WHAT THIS TASK INVOLVES >>
Below are the entries to work from; restate word for word the portion that opens with the line containing "- Build first agent: 6 hours" and closes with the line containing "- Write agent code: 1.5 hours", keeping both.

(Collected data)

————————

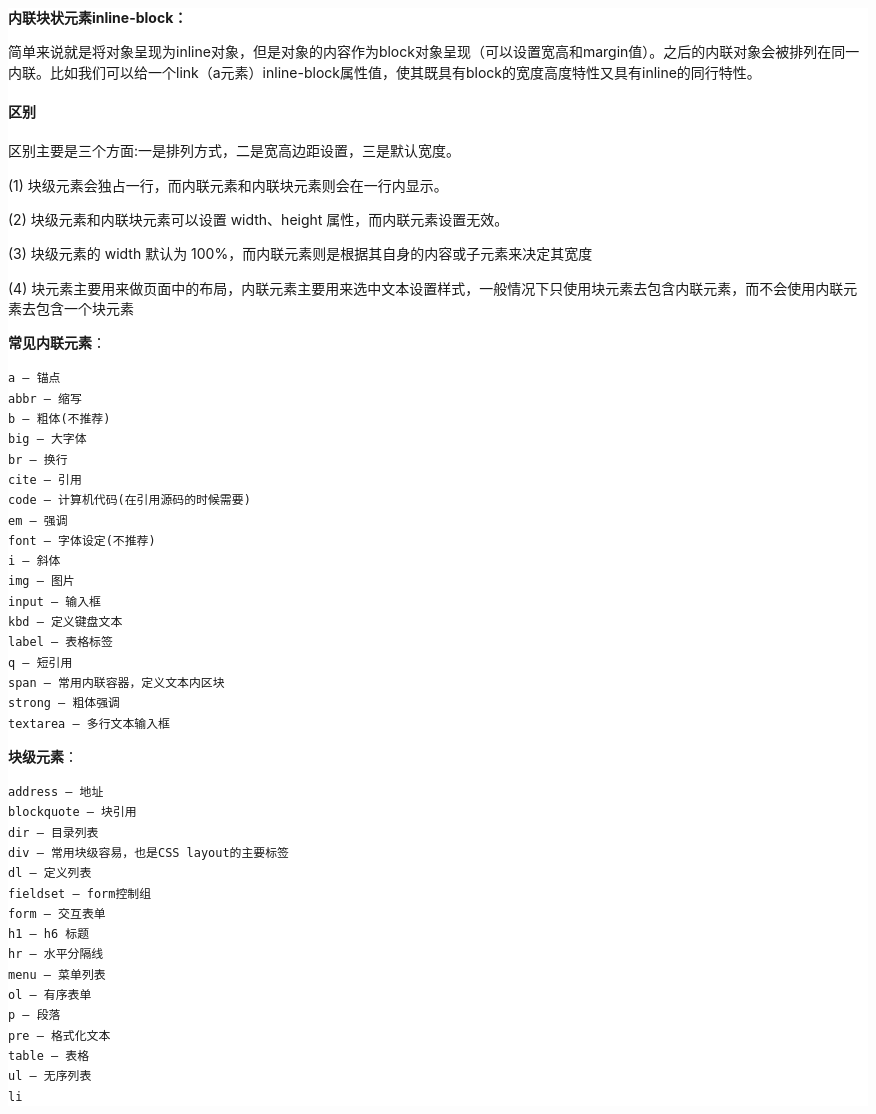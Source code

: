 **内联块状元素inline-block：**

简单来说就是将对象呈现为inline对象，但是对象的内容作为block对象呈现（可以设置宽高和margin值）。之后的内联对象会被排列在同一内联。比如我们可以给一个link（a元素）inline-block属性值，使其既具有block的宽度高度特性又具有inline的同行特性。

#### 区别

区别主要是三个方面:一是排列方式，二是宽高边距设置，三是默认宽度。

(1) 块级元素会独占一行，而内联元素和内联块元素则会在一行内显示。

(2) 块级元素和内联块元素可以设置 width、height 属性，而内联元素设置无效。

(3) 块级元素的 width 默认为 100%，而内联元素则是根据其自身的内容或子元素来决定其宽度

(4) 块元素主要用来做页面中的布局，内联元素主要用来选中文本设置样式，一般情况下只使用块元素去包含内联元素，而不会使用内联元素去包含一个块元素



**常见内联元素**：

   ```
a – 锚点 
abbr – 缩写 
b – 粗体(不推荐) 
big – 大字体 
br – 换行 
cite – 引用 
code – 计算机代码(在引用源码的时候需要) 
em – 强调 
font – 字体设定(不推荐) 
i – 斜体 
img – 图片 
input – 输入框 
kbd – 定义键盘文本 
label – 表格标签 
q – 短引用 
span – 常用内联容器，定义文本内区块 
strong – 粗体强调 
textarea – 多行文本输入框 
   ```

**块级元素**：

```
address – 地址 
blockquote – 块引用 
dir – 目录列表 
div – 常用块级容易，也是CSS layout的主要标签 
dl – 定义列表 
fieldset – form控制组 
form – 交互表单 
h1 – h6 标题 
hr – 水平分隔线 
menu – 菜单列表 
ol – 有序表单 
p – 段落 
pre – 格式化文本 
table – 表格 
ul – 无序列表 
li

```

————————

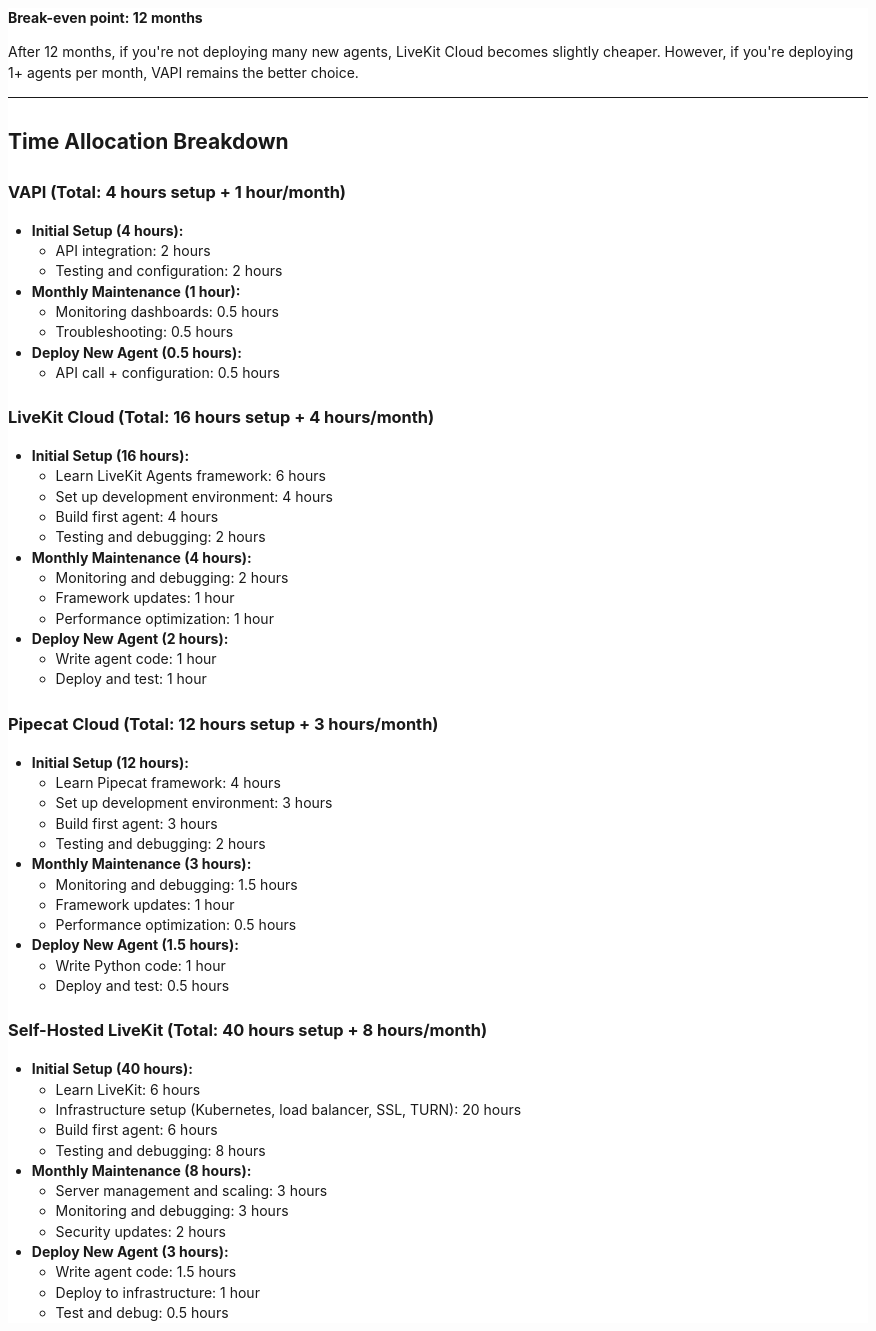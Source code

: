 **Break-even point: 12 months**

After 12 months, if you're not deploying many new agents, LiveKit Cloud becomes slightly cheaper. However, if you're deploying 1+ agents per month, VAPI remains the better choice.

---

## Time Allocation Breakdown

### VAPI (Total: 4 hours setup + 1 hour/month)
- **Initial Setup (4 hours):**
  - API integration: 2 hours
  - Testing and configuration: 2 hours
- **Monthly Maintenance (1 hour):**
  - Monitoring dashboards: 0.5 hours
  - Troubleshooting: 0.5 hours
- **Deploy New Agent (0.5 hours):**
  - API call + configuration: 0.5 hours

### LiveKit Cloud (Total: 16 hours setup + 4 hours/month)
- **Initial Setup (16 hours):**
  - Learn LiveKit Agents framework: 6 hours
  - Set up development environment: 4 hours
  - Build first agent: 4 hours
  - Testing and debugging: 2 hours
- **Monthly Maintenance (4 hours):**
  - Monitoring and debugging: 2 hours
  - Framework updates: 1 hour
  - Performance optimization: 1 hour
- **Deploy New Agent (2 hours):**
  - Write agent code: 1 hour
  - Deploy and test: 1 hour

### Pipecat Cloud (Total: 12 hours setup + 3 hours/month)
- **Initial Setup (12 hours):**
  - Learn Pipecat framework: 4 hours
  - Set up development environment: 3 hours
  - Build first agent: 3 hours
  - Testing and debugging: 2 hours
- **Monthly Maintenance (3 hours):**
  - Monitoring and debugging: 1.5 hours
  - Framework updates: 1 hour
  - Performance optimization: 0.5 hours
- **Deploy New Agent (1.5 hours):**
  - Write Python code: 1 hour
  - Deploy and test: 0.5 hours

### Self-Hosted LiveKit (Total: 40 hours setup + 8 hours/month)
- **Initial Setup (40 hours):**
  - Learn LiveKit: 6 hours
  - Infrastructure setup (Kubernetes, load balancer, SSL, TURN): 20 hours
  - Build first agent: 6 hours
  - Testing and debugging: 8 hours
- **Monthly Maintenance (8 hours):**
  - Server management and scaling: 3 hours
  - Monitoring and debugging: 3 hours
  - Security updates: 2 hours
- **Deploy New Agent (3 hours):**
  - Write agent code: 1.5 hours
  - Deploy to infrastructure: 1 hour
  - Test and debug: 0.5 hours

————————

OUTPUT OF THE TASK >>
  - Build first agent: 6 hours
  - Testing and debugging: 8 hours
- **Monthly Maintenance (8 hours):**
  - Server management and scaling: 3 hours
  - Monitoring and debugging: 3 hours
  - Security updates: 2 hours
- **Deploy New Agent (3 hours):**
  - Write agent code: 1.5 hours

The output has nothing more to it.